Cell growth was determined by measuring the optical density at 600 nm (OD600) with a spectrophotometer (Optizen POP; Mecasys, Daejeon, Republic of Korea). The concentration of glucose was determined by a glucose analyzer (YSI 2700 SELECT™ Biochemistry Analyzer; YSI Life Sciences, Yellow Springs, OH, USA). Cinnamic acid and cinnamaldehyde were quantified using a HPLC (LC-20AD, CTO-20A, SPD-20A; Shimadzu, Kyoto, Japan) equipped with a Zorbax Eclipse AAA column (4.6 × 150 mm 3.5-Micron; Agilent, Santa Clara, CA, USA). Samples were sterile filtered using 0.22 μm PVDF syringe filters (Futecs Co., Ltd., Daejeon, Republic of Korea). Samples were separated using a binary nonlinear gradient with mobile phase A [0.1 % (v/v) trifluoroacetic acid (TFA)] and mobile phase B (acetonitrile). The column temperature was maintained at 40 °C and the flow rate was 1 mL/min. Elution conditions were as follows: (i) equilibrate with 10 % B for 1 min, (ii) run gradient from 10 to 70 % B for 19 min, (iii) run gradient from 70 to 10 % B for 5 min, and (iv) clean with 10 % B for 3 min. Samples were detected using a UV detector (280 nm). The analysis of l-phenylalanine was performed under nearly identical conditions used for cinnamic acid and cinnamaldehyde analysis except that elution conditions were different. Elutions were performed as follows: (i) equilibrate with 10 % B for 6 min, (ii) run gradient from 10 to 70 % B for 4 min, (iii) maintain flow at 70 % B for 7 min, (iv) run gradient from 70 to 10 % B for 3 min, and (v) wash with 10 % B for 5 min. Samples were detected using a UV detector (220 nm). The standard curves for phenylalanine (0.1–1 g/L), trans-cinnamic acid (5–200 mg/L), and cinnamaldehyde (1–150 mg/L) were determined using similar procedures. l-phenylalanine, trans-cinnamic acid, and cinnamaldehyde were purchased from Sigma–Aldrich.
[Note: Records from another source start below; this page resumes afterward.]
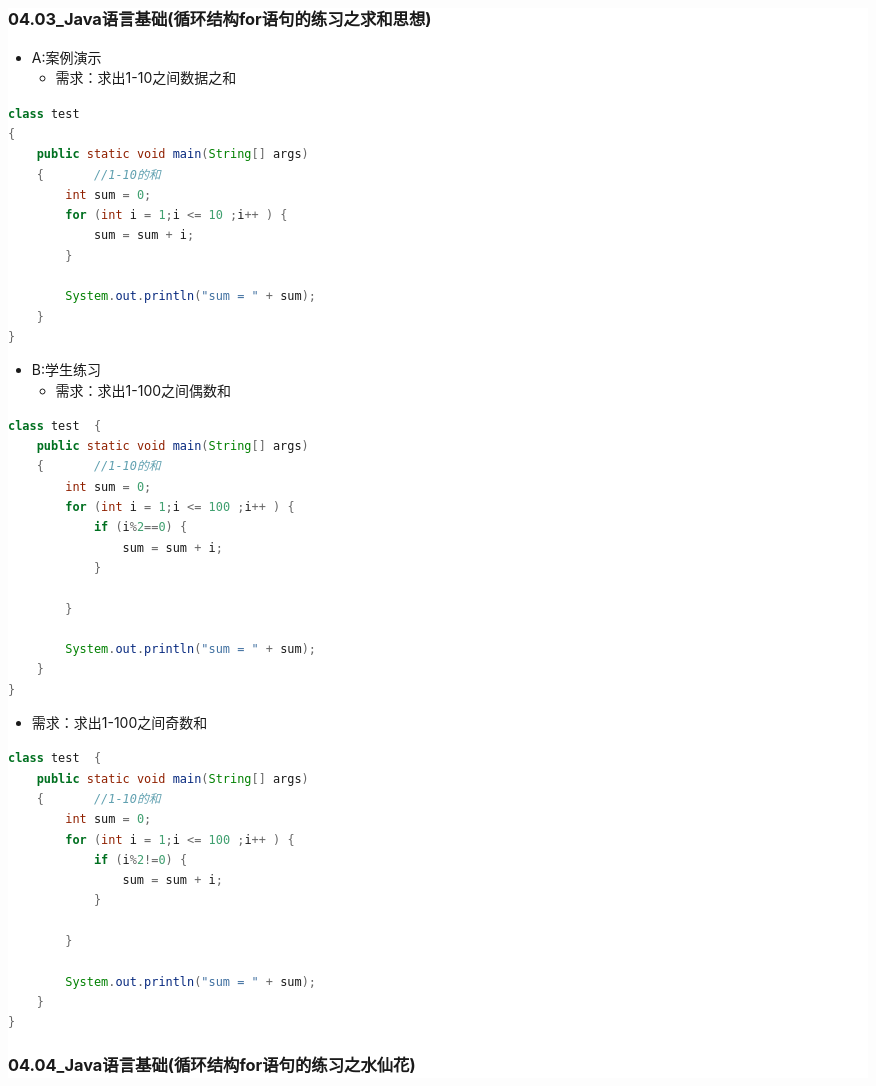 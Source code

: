 ### 04.03_Java语言基础(循环结构for语句的练习之求和思想)

- A:案例演示
  - 需求：求出1-10之间数据之和
```java
class test 
{
	public static void main(String[] args) 
	{		//1-10的和
		int sum = 0;
		for (int i = 1;i <= 10 ;i++ ) {
			sum = sum + i;
		}

		System.out.println("sum = " + sum);
	}
}
```
- B:学生练习
  - 需求：求出1-100之间偶数和
```java
class test  {
	public static void main(String[] args) 
	{		//1-10的和
		int sum = 0;
		for (int i = 1;i <= 100 ;i++ ) {
			if (i%2==0) {
				sum = sum + i;
			}
			
		}

		System.out.println("sum = " + sum);
	}
}
```
  - 需求：求出1-100之间奇数和
```java
class test  {
	public static void main(String[] args) 
	{		//1-10的和
		int sum = 0;
		for (int i = 1;i <= 100 ;i++ ) {
			if (i%2!=0) {
				sum = sum + i;
			}
			
		}

		System.out.println("sum = " + sum);
	}
}
```
### 04.04_Java语言基础(循环结构for语句的练习之水仙花)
Bioassays of nematicidal activity

To evaluate the nematicidal activity of cinnamaldehyde produced by E. coli, direct contact bioassays were performed [12]. Briefly, nematodes were suspended in distilled water at a density of 5000 nematodes/mL, and 15 μL of the suspension (about 75 nematodes) was mixed with 60 μL of the following solutions: culture medium (negative control), commercial cinnamaldehyde dissolved in 10 % (v/v) acetonitrile (positive control), and cinnamaldehyde produced by E. coli prepared in this study. After 4 h of treating nematodes with the solutions, the number of nematodes that remained alive was counted using a microscope. If nematodes were stretched and non-motile, they were scored as dead.